At this year’s Aero India exhibition, Russian defense companies have pulled out all the stops to court their prospective Indian client.
The thirteenth edition of Aero India, a biennial air show and aviation exhibition held in Bengaluru, India, has kicked off today and will run through February 5.
Russia’s Ambassador to India Nikolay Kudashev lauded the event: “[I am] highly appreciate efforts of the Indian organizers to hold in the current conditions the 13th edition of Aero India 2021 - one of the most prominent exhibitions in the world,” also adding that Russia is among the show’s biggest exhibitors.

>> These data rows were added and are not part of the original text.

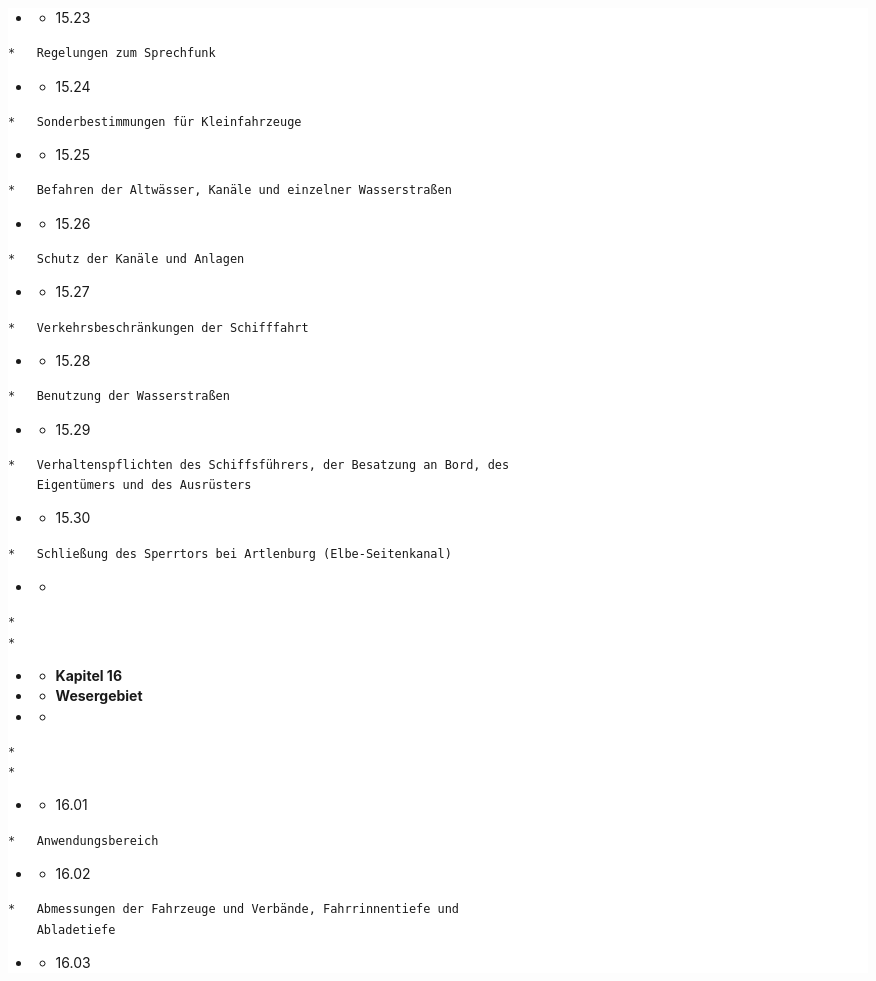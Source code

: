 
*    *   15.23

    *   Regelungen zum Sprechfunk


*    *   15.24

    *   Sonderbestimmungen für Kleinfahrzeuge


*    *   15.25

    *   Befahren der Altwässer, Kanäle und einzelner Wasserstraßen


*    *   15.26

    *   Schutz der Kanäle und Anlagen


*    *   15.27

    *   Verkehrsbeschränkungen der Schifffahrt


*    *   15.28

    *   Benutzung der Wasserstraßen


*    *   15.29

    *   Verhaltenspflichten des Schiffsführers, der Besatzung an Bord, des
        Eigentümers und des Ausrüsters


*    *   15.30

    *   Schließung des Sperrtors bei Artlenburg (Elbe-Seitenkanal)


*    *
    *
    *

*    *   **Kapitel 16**


*    *   **Wesergebiet**


*    *
    *
    *

*    *   16.01

    *   Anwendungsbereich


*    *   16.02

    *   Abmessungen der Fahrzeuge und Verbände, Fahrrinnentiefe und
        Abladetiefe


*    *   16.03

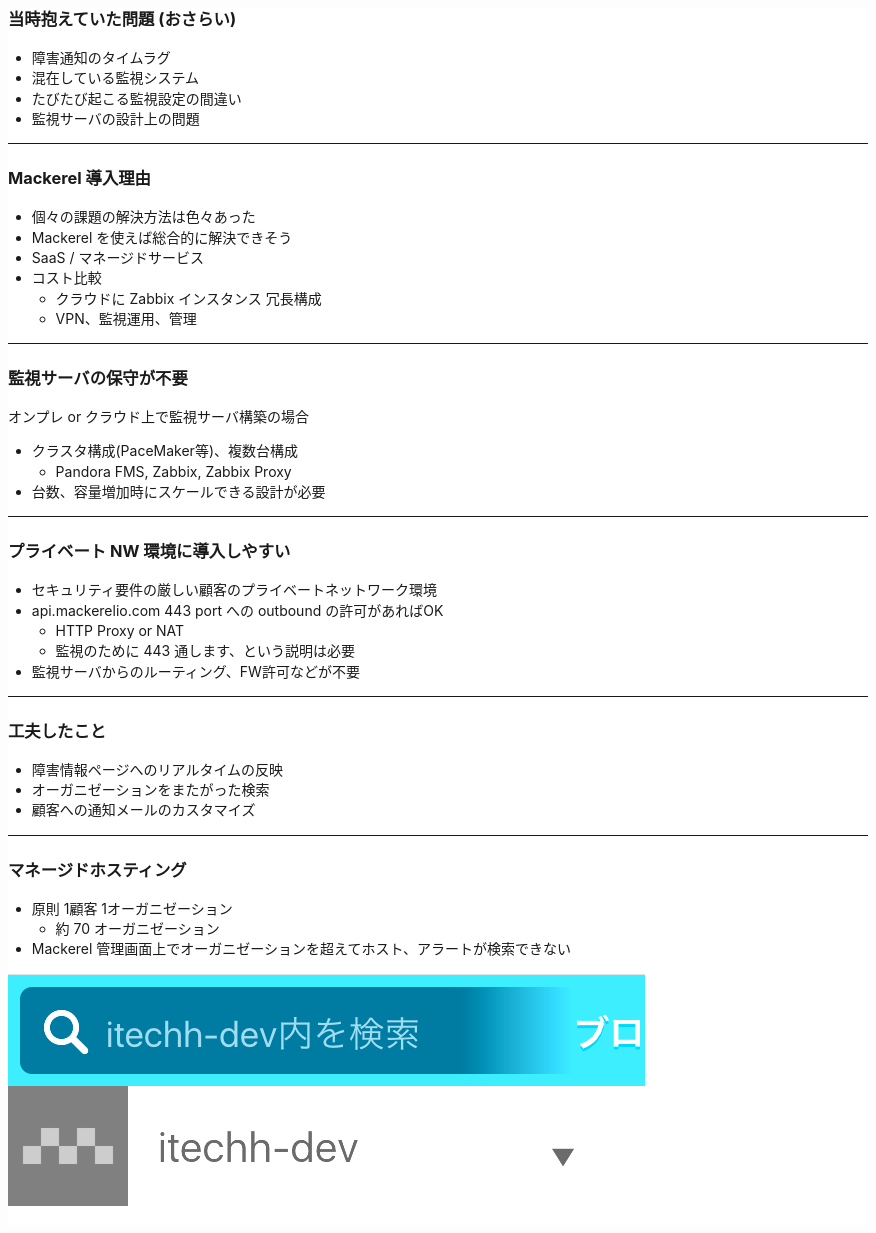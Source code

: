 
### 当時抱えていた問題 (おさらい)
- 障害通知のタイムラグ
- 混在している監視システム
- たびたび起こる監視設定の間違い
- 監視サーバの設計上の問題

---

### Mackerel 導入理由
- 個々の課題の解決方法は色々あった
- Mackerel を使えば総合的に解決できそう
- SaaS / マネージドサービス 
- コスト比較
    - クラウドに Zabbix インスタンス 冗長構成
    - VPN、監視運用、管理

---

### 監視サーバの保守が不要

オンプレ or クラウド上で監視サーバ構築の場合
- クラスタ構成(PaceMaker等)、複数台構成
    - Pandora FMS, Zabbix, Zabbix Proxy
- 台数、容量増加時にスケールできる設計が必要

---

### プライベート NW 環境に導入しやすい
- セキュリティ要件の厳しい顧客のプライベートネットワーク環境
- api.mackerelio.com 443 port への outbound の許可があればOK
    - HTTP Proxy or NAT
    - 監視のために 443 通します、という説明は必要
- 監視サーバからのルーティング、FW許可などが不要

---

### 工夫したこと 

- 障害情報ページへのリアルタイムの反映
- オーガニゼーションをまたがった検索
- 顧客への通知メールのカスタマイズ 

---

### マネージドホスティング

- 原則 1顧客 1オーガニゼーション
    - 約 70 オーガニゼーション
- Mackerel 管理画面上でオーガニゼーションを超えてホスト、アラートが検索できない

![mackerel](images/mackerel2.png)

Russian companies are running over 200 military hardware exhibits at this year’s Aero India event. “We plan to demonstrate Su-57, Su-35 and MiG-35 fighter jets, helicopters Ka-52, Ka-226, Mi-17B-5, Mi-26, S-400 systems, and many others,” noted Kudashev. It was revealed earlier that a model of the Su-57E, the export variant of Russia’s fifth-generation Su-57 fighter, will be displayed at Aero India 2021. Though a potential Su-57 deal remains the big prize for Moscow, Russian arms export officials have not ruled out the possibility of a joint Su-35 production contract with New Delhi. India is likewise seen as a prime import candidate for Russia’s latest attack, reconnaissance, and surveillance helicopters. Russian defense executives are optimistic that these models, including the more recent export variants of the Mi-28 attack helicopter and Mil Mi-17 transport helicopter, will grab India’s attention.

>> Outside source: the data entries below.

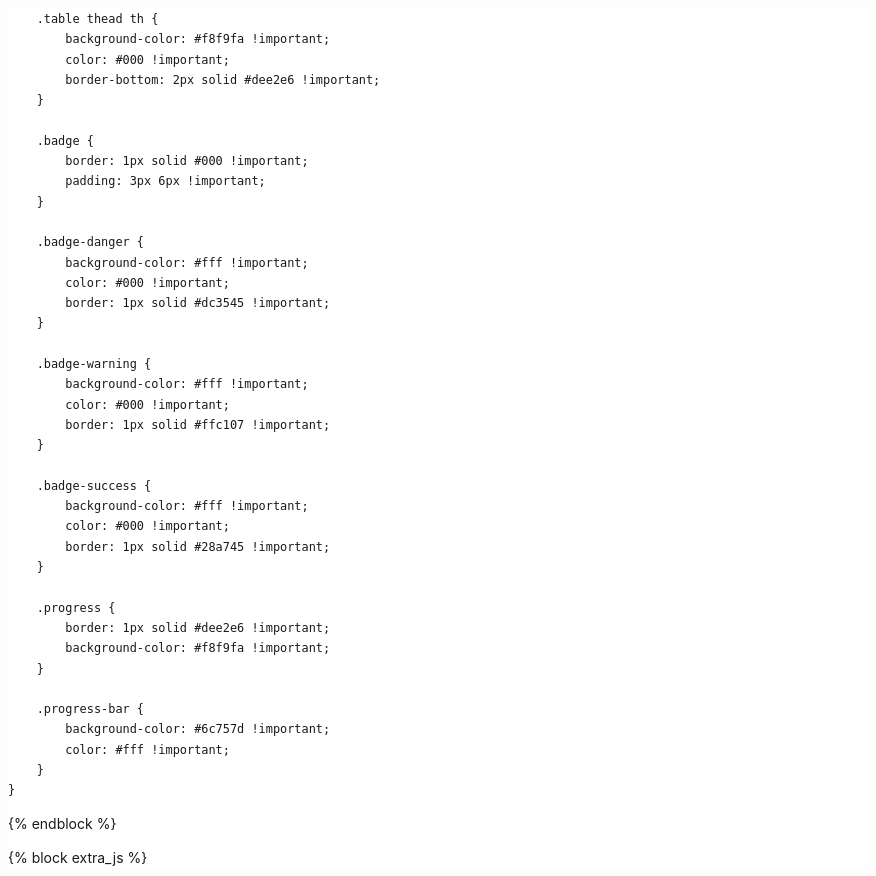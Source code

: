         .table thead th {
            background-color: #f8f9fa !important;
            color: #000 !important;
            border-bottom: 2px solid #dee2e6 !important;
        }
        
        .badge {
            border: 1px solid #000 !important;
            padding: 3px 6px !important;
        }
        
        .badge-danger {
            background-color: #fff !important;
            color: #000 !important;
            border: 1px solid #dc3545 !important;
        }
        
        .badge-warning {
            background-color: #fff !important;
            color: #000 !important;
            border: 1px solid #ffc107 !important;
        }
        
        .badge-success {
            background-color: #fff !important;
            color: #000 !important;
            border: 1px solid #28a745 !important;
        }
        
        .progress {
            border: 1px solid #dee2e6 !important;
            background-color: #f8f9fa !important;
        }
        
        .progress-bar {
            background-color: #6c757d !important;
            color: #fff !important;
        }
    }
</style>
{% endblock %}

{% block extra_js %}
<script src="https://cdn.jsdelivr.net/npm/chart.js"></script>
<script src="https://cdnjs.cloudflare.com/ajax/libs/jspdf/2.5.1/jspdf.umd.min.js"></script>
<script src="https://cdnjs.cloudflare.com/ajax/libs/html2canvas/1.4.1/html2canvas.min.js"></script>
<script src="https://cdn.jsdelivr.net/npm/xlsx@0.18.5/dist/xlsx.full.min.js"></script>
<script>
    document.addEventListener('DOMContentLoaded', function() {
        // Inicializar Select2 para melhorar a experiência de seleção
        $('.select2').select2({
            theme: 'bootstrap-5',
            width: '100%'
        });
        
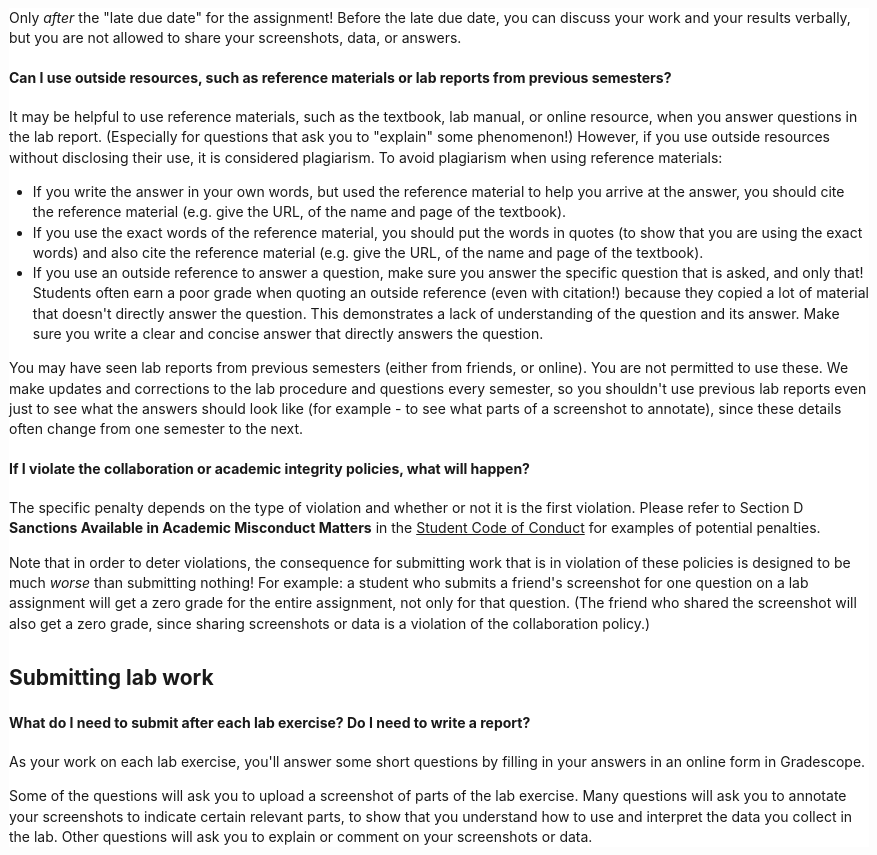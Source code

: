 Only *after* the "late due date" for the assignment! Before the late due date, you can discuss your work and your results verbally, but you are not allowed to share your screenshots, data, or answers. 

#### Can I use outside resources, such as reference materials or lab reports from previous semesters?

It may be helpful to use reference materials, such as the textbook, lab manual, or online resource, when you answer questions in the lab report. (Especially for questions that ask you to "explain" some phenomenon!) However, if you use outside resources without disclosing their use, it is considered plagiarism. To avoid plagiarism when using reference materials:

* If you write the answer in your own words, but used the reference material to help you arrive at the answer, you should cite the reference material (e.g. give the URL, of the name and page of the textbook).
* If you use the exact words of the reference material, you should put the words in quotes (to show that you are using the exact words) and also cite the reference material (e.g. give the URL, of the name and page of the textbook).
* If you use an outside reference to answer a question, make sure you answer the specific question that is asked, and only that! Students often earn a poor grade when quoting an outside reference (even with citation!) because they copied a lot of material that doesn't directly answer the question. This demonstrates a lack of understanding of the question and its answer. Make sure you write a clear and concise answer that directly answers the question.

You may have seen lab reports from previous semesters (either from friends, or online). You are not permitted to use these. We make updates and corrections to the lab procedure and questions every semester, so you shouldn't use previous lab reports even just to see what the answers should look like (for example - to see what parts of a screenshot to annotate), since these details often change from one semester to the next.

#### If I violate the collaboration or academic integrity policies, what will happen?

The specific penalty depends on the type of violation and whether or not it is the first violation. Please refer to Section D **Sanctions Available in Academic Misconduct Matters** in the [Student Code of Conduct](https://engineering.nyu.edu/student-life/student-activities/office-student-affairs/policies/code-conduct) for examples of potential penalties.

Note that in order to deter violations, the consequence for submitting work that is in violation of these policies is designed to be much *worse* than submitting nothing! For example: a student who submits a friend's screenshot for one question on a lab assignment will get a zero grade for the entire assignment, not only for that question. (The friend who shared the screenshot will also get a zero grade, since sharing screenshots or data is a violation of the collaboration policy.)

## Submitting lab work

#### What do I need to submit after each lab exercise? Do I need to write a report?

As your work on each lab exercise, you'll answer some short questions by filling in your answers in an online form in Gradescope. 

Some of the questions will ask you to upload a screenshot of parts of the lab exercise. Many questions will ask you to annotate your screenshots to indicate certain relevant parts, to show that you understand how to use and interpret the data you collect in the lab. Other questions will ask you to explain or comment on your screenshots or data.
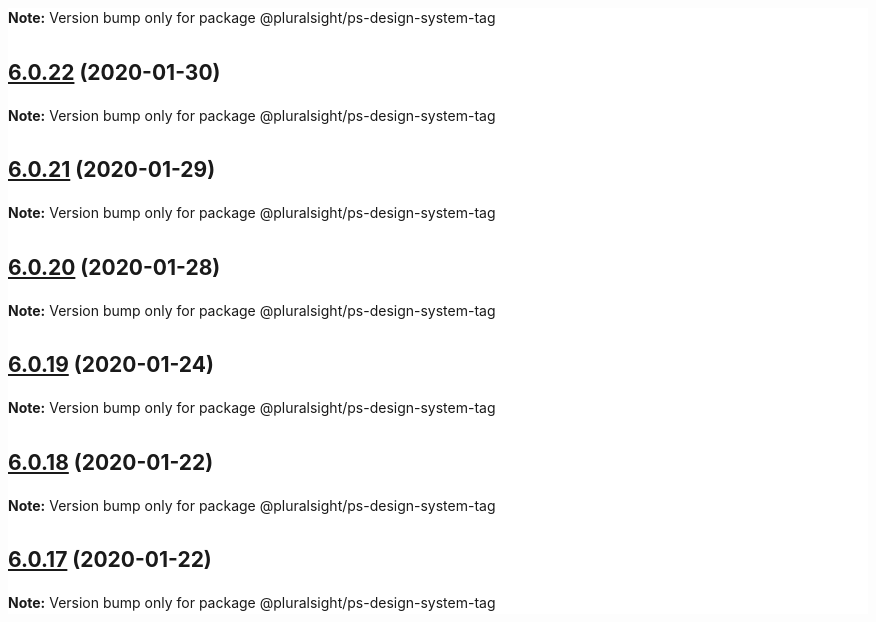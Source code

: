**Note:** Version bump only for package @pluralsight/ps-design-system-tag





## [6.0.22](https://github.com/pluralsight/design-system/compare/@pluralsight/ps-design-system-tag@6.0.21...@pluralsight/ps-design-system-tag@6.0.22) (2020-01-30)

**Note:** Version bump only for package @pluralsight/ps-design-system-tag





## [6.0.21](https://github.com/pluralsight/design-system/compare/@pluralsight/ps-design-system-tag@6.0.20...@pluralsight/ps-design-system-tag@6.0.21) (2020-01-29)

**Note:** Version bump only for package @pluralsight/ps-design-system-tag





## [6.0.20](https://github.com/pluralsight/design-system/compare/@pluralsight/ps-design-system-tag@6.0.19...@pluralsight/ps-design-system-tag@6.0.20) (2020-01-28)

**Note:** Version bump only for package @pluralsight/ps-design-system-tag





## [6.0.19](https://github.com/pluralsight/design-system/compare/@pluralsight/ps-design-system-tag@6.0.18...@pluralsight/ps-design-system-tag@6.0.19) (2020-01-24)

**Note:** Version bump only for package @pluralsight/ps-design-system-tag





## [6.0.18](https://github.com/pluralsight/design-system/compare/@pluralsight/ps-design-system-tag@6.0.17...@pluralsight/ps-design-system-tag@6.0.18) (2020-01-22)

**Note:** Version bump only for package @pluralsight/ps-design-system-tag





## [6.0.17](https://github.com/pluralsight/design-system/compare/@pluralsight/ps-design-system-tag@6.0.15...@pluralsight/ps-design-system-tag@6.0.17) (2020-01-22)

**Note:** Version bump only for package @pluralsight/ps-design-system-tag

Russian officials have told TASS news that the pandemic has not stymied the pace of military cooperation between Moscow and New Delhi. Ambassador Kudashev listed some of the current bilateral projects between the two countries: “We are successfully moving towards implementation of all priority projects - S-400 systems deliveries, AK-203 Kalashnikovs contract, Ka-226 helicopters supplies and production in India, as well as an advanced cooperation in the areas of combat aviation (including Su-30MKI), main battle tanks (T-90), frigates, submarines and missiles, along with joint production of the unique Brahmos.” Moreover, there are several pending additions to this list. Russian executives say that India’s Defense Ministry has expressed interest in Russia’s new 9K333 Verba man-portable surface-to-air missile system. Further, it was announced on Wednesday that Russian and Indian officials are in talks for a prospective upgrade package to India’s aging fleet of Il-76 multipurpose strategic planes.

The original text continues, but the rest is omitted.